In occasione della presentazione del libro A Chloe, per le ragioni sbagliate, il Palazzo Montereale Mantica ospita due giovani scrittrici e un argomento difficile.
Claudia Durastanti, autrice del libro in questione, viene accompagnata da Veronica Raimo – giornalista, traduttrice e collaboratrice di una rivista del calibro di “Rolling Stone – in un percorso sul dolore in termini molto diversi dal solito.
Come si può descrivere la fragilità? I giovani danno forse troppa importanza all’estetica della sofferenza, con il rischio di arrivare ad una visione narcisistica e idealistica di questa?
La Durastanti stessa spiega come, a differenza del suo libro d’esordio, Un giorno verrò a lanciare sassi alla tua finestra, incentrato sulla “bellezza di chi cade”, questa sua seconda opera si focalizzi di più sulla fase successiva alla caduta: il rialzarsi.

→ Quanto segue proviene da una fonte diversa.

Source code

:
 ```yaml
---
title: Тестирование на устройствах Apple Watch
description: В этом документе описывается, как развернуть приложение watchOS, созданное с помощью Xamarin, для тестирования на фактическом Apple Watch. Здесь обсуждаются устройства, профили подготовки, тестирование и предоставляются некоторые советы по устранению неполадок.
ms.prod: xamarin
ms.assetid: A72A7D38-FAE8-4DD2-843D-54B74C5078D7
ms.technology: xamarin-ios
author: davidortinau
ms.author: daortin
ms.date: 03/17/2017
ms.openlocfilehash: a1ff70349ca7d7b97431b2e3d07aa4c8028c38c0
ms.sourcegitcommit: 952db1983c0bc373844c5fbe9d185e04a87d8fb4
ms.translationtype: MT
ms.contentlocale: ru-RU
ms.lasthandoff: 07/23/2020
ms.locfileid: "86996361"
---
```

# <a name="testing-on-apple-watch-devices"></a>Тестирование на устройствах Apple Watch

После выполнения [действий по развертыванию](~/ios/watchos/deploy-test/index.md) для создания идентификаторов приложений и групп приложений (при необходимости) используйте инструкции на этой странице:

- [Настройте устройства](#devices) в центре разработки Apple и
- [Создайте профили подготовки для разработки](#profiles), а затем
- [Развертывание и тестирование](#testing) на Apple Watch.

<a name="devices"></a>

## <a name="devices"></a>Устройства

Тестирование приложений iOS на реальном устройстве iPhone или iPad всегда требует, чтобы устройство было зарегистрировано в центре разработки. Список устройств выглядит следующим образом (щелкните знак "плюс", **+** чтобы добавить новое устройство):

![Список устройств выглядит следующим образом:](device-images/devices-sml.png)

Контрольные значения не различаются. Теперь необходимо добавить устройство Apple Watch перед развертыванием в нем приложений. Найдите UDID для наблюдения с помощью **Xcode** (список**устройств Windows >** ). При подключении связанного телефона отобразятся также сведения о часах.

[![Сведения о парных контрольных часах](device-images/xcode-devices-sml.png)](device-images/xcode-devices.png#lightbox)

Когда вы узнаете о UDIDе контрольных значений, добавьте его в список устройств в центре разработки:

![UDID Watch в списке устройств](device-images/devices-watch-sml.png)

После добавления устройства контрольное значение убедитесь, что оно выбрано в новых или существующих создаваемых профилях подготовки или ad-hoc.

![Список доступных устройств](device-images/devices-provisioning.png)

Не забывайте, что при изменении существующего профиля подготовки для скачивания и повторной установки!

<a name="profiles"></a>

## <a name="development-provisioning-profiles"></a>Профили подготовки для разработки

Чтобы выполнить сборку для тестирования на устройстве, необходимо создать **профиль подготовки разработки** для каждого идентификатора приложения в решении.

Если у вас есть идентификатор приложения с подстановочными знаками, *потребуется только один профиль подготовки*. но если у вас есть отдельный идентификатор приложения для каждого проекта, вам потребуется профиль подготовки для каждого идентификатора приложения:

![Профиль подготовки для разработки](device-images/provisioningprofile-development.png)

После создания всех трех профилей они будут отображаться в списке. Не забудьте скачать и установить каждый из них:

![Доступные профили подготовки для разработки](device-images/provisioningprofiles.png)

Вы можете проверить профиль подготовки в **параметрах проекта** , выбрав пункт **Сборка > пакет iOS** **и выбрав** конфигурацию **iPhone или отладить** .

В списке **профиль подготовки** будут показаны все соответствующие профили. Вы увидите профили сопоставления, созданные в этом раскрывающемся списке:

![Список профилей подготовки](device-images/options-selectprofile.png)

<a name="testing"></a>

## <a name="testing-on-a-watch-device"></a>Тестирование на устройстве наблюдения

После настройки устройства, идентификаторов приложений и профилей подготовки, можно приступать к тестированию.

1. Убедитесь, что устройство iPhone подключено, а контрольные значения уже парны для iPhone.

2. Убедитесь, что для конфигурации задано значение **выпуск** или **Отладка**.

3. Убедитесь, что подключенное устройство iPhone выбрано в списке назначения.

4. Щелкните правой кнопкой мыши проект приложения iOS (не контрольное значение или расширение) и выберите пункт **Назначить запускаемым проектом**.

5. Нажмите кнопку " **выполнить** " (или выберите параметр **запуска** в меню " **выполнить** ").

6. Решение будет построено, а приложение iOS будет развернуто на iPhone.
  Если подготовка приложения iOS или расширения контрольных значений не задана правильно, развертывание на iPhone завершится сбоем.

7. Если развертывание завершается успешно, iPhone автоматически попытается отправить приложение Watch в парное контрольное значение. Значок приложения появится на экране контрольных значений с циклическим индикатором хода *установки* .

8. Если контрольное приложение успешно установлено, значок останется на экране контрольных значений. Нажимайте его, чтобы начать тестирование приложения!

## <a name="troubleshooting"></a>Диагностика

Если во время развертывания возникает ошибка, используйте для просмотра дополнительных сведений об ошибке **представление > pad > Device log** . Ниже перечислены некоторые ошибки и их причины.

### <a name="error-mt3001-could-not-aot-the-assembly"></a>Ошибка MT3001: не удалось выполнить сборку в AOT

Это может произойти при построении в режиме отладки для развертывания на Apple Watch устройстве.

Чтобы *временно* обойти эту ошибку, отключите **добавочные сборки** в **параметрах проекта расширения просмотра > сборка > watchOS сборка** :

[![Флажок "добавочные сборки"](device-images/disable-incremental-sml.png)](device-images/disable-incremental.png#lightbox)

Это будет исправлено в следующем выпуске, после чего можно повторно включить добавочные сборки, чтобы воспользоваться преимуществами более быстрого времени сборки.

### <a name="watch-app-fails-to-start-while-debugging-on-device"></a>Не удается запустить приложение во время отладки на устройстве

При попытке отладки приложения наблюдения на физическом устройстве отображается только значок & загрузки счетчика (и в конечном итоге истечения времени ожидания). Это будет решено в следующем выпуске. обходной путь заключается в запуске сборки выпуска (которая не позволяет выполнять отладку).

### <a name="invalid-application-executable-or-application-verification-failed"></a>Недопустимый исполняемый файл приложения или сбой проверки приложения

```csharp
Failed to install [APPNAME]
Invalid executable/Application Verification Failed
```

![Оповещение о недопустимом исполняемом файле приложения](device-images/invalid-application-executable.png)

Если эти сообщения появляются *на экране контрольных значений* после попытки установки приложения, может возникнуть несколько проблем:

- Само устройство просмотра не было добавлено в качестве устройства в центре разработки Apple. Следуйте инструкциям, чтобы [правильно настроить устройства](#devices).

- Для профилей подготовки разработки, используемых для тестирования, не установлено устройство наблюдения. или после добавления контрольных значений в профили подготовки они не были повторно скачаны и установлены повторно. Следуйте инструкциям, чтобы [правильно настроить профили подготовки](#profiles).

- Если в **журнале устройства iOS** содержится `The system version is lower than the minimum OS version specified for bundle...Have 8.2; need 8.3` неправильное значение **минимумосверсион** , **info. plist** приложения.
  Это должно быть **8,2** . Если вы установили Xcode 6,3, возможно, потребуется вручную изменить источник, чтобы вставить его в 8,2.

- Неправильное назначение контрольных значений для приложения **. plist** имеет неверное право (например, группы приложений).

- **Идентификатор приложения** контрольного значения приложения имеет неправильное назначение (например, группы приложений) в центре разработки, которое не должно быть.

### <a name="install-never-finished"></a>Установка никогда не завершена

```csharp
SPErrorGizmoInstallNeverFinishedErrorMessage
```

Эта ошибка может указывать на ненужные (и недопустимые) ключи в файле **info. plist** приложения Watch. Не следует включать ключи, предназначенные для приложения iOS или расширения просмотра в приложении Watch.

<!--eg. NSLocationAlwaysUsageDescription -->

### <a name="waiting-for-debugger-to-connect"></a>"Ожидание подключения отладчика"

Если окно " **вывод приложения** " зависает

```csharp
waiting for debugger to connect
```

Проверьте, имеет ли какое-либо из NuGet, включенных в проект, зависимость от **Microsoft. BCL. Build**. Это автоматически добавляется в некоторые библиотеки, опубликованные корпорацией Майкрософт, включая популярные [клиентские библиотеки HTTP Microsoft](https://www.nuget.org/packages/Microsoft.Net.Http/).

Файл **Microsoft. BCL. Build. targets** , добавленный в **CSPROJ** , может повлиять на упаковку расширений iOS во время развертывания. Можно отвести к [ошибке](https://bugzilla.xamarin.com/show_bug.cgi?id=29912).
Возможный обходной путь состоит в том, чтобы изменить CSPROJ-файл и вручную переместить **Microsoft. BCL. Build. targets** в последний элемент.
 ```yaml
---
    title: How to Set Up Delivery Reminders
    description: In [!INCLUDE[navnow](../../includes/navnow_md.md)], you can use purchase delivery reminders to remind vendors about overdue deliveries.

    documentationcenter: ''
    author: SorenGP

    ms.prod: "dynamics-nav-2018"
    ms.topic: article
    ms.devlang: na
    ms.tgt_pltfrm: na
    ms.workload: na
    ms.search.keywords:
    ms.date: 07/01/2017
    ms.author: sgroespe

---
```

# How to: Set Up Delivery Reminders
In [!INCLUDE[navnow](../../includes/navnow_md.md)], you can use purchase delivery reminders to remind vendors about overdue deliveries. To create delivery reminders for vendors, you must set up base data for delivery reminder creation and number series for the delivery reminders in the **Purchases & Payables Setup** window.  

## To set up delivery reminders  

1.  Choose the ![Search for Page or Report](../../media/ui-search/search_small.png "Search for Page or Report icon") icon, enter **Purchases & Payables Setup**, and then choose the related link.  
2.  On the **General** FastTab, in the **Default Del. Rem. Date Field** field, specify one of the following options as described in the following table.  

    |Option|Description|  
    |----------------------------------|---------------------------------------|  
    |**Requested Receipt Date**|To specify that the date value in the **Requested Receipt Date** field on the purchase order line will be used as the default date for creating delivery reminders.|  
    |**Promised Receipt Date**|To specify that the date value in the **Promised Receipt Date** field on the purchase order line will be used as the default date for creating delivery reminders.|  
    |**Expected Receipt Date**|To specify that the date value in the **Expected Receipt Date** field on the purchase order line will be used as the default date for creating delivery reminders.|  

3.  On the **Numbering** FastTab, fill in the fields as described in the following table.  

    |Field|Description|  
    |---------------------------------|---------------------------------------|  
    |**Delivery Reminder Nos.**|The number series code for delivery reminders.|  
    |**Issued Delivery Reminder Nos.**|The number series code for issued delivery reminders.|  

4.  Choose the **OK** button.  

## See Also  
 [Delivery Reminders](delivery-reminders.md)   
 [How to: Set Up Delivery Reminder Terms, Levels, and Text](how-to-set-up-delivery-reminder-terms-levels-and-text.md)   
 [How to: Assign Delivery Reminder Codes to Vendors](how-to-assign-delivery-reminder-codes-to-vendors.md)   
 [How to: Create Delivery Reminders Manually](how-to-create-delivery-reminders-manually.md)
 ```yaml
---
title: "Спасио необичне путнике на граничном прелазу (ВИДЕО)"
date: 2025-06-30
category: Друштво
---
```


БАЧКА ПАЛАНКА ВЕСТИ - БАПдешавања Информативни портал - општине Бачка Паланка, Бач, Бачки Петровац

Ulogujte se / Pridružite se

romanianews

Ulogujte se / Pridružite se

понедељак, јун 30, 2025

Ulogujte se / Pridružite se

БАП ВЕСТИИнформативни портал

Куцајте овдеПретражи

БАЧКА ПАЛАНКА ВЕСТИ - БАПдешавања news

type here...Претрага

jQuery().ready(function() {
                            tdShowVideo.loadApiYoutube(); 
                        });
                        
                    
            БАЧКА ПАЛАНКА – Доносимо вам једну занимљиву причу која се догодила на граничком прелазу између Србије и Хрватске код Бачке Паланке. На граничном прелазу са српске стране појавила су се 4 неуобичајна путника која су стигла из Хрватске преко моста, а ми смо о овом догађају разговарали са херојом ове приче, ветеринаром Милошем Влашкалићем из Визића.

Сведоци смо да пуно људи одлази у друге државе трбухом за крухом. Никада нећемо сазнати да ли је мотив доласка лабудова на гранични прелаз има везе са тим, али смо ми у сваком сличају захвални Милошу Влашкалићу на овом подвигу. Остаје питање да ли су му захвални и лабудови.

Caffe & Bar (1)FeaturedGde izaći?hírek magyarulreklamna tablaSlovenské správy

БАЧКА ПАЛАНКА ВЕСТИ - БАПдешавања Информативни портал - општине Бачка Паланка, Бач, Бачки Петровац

Il tema è quindi la gestione del dolore, con cui la protagonista del libro si ritrova a fare i conti durante tutta la sua vita, fino ad arrivare ad una guarigione che teme anche per la paura di “guarire male”, senza originalità.
Come dice lei stessa, “quanta notizia vuoi che faccia una bomba disinnescata?” Una sofferenza poco originale, non abbastanza unica, perde valore? Persino avere la propria fragilità descritta da altri, magari con termini tecnici, le fa perdere importanza?
I giovani “cercano di soffrire nel modo più bello possibile”, con il rischio di contribuire loro stessi alle condizioni di disagio che si creano. Qual è la soluzione, allora?
Cercare di evitare il “controllo costante del modo in cui uno cerca di rappresentarsi”, il determinismo. Per arrivare ad una “felicità sbilenca”, senza bisogno di troppe descrizioni, che unica o meno ci vada bene così.